Comment by mixmastamyk

7 years ago

Meh, I agree in general and believe in work/life balance but you don’t need a huge side project.

Just take a few scripts written already, write a readme, and an hour a year per script tuning them up and adding tests. Maybe a code golf problem or two.

In short, if you can’t find four hours a year to put into your career, maybe you just aren’t interested. I think of it as page two of my resume.

Well said. These types of blog posts create the sense of a needless dichotomy where you either code 24 hours a day or 5 hours a day and there's no in-between.

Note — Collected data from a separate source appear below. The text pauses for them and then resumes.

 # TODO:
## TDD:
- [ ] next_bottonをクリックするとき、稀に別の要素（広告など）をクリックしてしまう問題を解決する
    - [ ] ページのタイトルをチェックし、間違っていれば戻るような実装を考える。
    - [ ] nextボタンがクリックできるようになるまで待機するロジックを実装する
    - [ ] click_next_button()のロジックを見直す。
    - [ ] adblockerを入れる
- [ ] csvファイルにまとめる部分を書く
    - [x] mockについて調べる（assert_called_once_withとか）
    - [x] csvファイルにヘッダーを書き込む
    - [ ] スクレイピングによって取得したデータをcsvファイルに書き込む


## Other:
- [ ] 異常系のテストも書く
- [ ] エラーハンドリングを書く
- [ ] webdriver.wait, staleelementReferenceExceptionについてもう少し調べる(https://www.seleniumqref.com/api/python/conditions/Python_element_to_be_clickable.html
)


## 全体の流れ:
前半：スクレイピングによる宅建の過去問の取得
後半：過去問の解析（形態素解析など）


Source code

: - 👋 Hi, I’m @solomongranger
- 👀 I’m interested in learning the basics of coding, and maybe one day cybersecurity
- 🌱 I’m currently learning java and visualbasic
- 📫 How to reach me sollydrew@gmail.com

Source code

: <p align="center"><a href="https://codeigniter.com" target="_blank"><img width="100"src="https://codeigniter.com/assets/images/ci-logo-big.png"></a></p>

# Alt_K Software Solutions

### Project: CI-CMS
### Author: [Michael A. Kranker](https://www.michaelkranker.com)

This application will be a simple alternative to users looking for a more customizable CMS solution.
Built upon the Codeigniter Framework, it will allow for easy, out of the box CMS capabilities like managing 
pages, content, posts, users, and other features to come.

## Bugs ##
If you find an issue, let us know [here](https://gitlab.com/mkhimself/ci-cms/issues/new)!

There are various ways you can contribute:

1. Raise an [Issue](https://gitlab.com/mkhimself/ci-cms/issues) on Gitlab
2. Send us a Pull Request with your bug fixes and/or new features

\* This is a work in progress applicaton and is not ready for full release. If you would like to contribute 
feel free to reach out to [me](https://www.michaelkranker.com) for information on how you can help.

I really don't have much of a github presence, but then again I'm not a day-to-day coder at work. The presence I do have I created in just a couple of hours and I could easily beef it up to something respectable by spending a couple of hours a month on it.

This has to be one of the best comments I've seen on this whole issue. Way too many devs seem to think it's a massive undertaking and they need a giant project. Hiring engineers don't even want to go through 100000 lines of code (they have lives as well!). Even starting by uploading your dot files is something and takes all of 10 minutes (with the added bonus of having them available if you need to switch machines).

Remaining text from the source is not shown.